ASSIGNMENT = For this exercise, repeat the records below exactly and omit every picture.

RECORDS SHOWN =
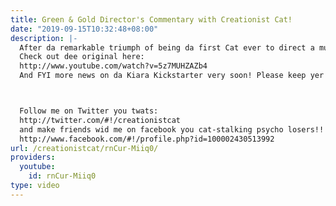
 ```yaml
---
title: Green & Gold Director's Commentary with Creationist Cat!
date: "2019-09-15T10:32:48+08:00"
description: |-
  After da remarkable triumph of being da first Cat ever to direct a music video I figured I'd treat you all to a glimpse into da mind and process of a visionary... Dats me I'm talking about, I'm da visionary.
  Check out dee original here:
  http://www.youtube.com/watch?v=5z7MUHZAZb4
  And FYI more news on da Kiara Kickstarter very soon! Please keep yer eyes peeled for details. Thanks! :P



  Follow me on Twitter you twats:
  http://twitter.com/#!/creationistcat
  and make friends wid me on facebook you cat-stalking psycho losers!!!
  http://www.facebook.com/#!/profile.php?id=100002430513992
url: /creationistcat/rnCur-Miiq0/
providers:
  youtube:
    id: rnCur-Miiq0
type: video
---
```

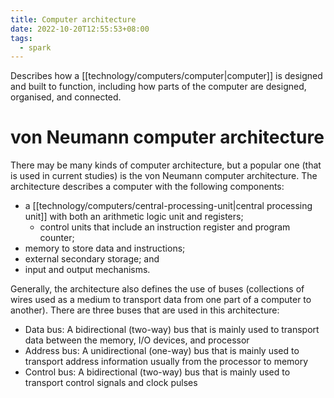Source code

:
 ```yaml
---
title: Computer architecture
date: 2022-10-20T12:55:53+08:00
tags:
  - spark
---
```


Describes how a [[technology/computers/computer|computer]] is designed and built to function, including how parts of the computer are designed, organised, and connected.

# von Neumann computer architecture

There may be many kinds of computer architecture, but a popular one (that is used in current studies) is the von Neumann computer architecture. The architecture describes a computer with the following components:

- a [[technology/computers/central-processing-unit|central processing unit]] with both an arithmetic logic unit and registers;
	- control units that include an instruction register and program counter;
- memory to store data and instructions;
- external secondary storage; and
- input and output mechanisms.

Generally, the architecture also defines the use of buses (collections of wires used as a medium to transport data from one part of a computer to another). There are three buses that are used in this architecture:

- Data bus: A bidirectional (two-way) bus that is mainly used to transport data between the memory, I/O devices, and processor
- Address bus: A unidirectional (one-way) bus that is mainly used to transport address information usually from the processor to memory
- Control bus: A bidirectional (two-way) bus that is mainly used to transport control signals and clock pulses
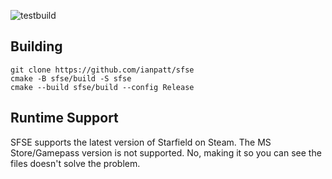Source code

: ![testbuild](https://github.com/ianpatt/sfse/workflows/testbuild/badge.svg)
## Building
```
git clone https://github.com/ianpatt/sfse
cmake -B sfse/build -S sfse
cmake --build sfse/build --config Release
```
## Runtime Support
SFSE supports the latest version of Starfield on Steam. The MS Store/Gamepass version is not supported. No, making it so you can see the files doesn't solve the problem.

SOLUTION FOR THIS PROBLEM =
 ```yaml
---
title: Green & Gold Director's Commentary with Creationist Cat!
date: "2019-09-15T10:32:48+08:00"
description: |-
  After da remarkable triumph of being da first Cat ever to direct a music video I figured I'd treat you all to a glimpse into da mind and process of a visionary... Dats me I'm talking about, I'm da visionary.
  Check out dee original here:
  http://www.youtube.com/watch?v=5z7MUHZAZb4
  And FYI more news on da Kiara Kickstarter very soon! Please keep yer eyes peeled for details. Thanks! :P



  Follow me on Twitter you twats:
  http://twitter.com/#!/creationistcat
  and make friends wid me on facebook you cat-stalking psycho losers!!!
  http://www.facebook.com/#!/profile.php?id=100002430513992
url: /creationistcat/rnCur-Miiq0/
providers:
  youtube:
    id: rnCur-Miiq0
type: video
---
```

Source code

:
 ```yaml
---
title: Computer architecture
date: 2022-10-20T12:55:53+08:00
tags:
  - spark
---
```


Describes how a [[technology/computers/computer|computer]] is designed and built to function, including how parts of the computer are designed, organised, and connected.

# von Neumann computer architecture

There may be many kinds of computer architecture, but a popular one (that is used in current studies) is the von Neumann computer architecture. The architecture describes a computer with the following components:

- a [[technology/computers/central-processing-unit|central processing unit]] with both an arithmetic logic unit and registers;
	- control units that include an instruction register and program counter;
- memory to store data and instructions;
- external secondary storage; and
- input and output mechanisms.

Generally, the architecture also defines the use of buses (collections of wires used as a medium to transport data from one part of a computer to another). There are three buses that are used in this architecture:

- Data bus: A bidirectional (two-way) bus that is mainly used to transport data between the memory, I/O devices, and processor
- Address bus: A unidirectional (one-way) bus that is mainly used to transport address information usually from the processor to memory
- Control bus: A bidirectional (two-way) bus that is mainly used to transport control signals and clock pulses
Source code

: ![testbuild](https://github.com/ianpatt/sfse/workflows/testbuild/badge.svg)
## Building
```
git clone https://github.com/ianpatt/sfse
cmake -B sfse/build -S sfse
cmake --build sfse/build --config Release
```
## Runtime Support
SFSE supports the latest version of Starfield on Steam. The MS Store/Gamepass version is not supported. No, making it so you can see the files doesn't solve the problem.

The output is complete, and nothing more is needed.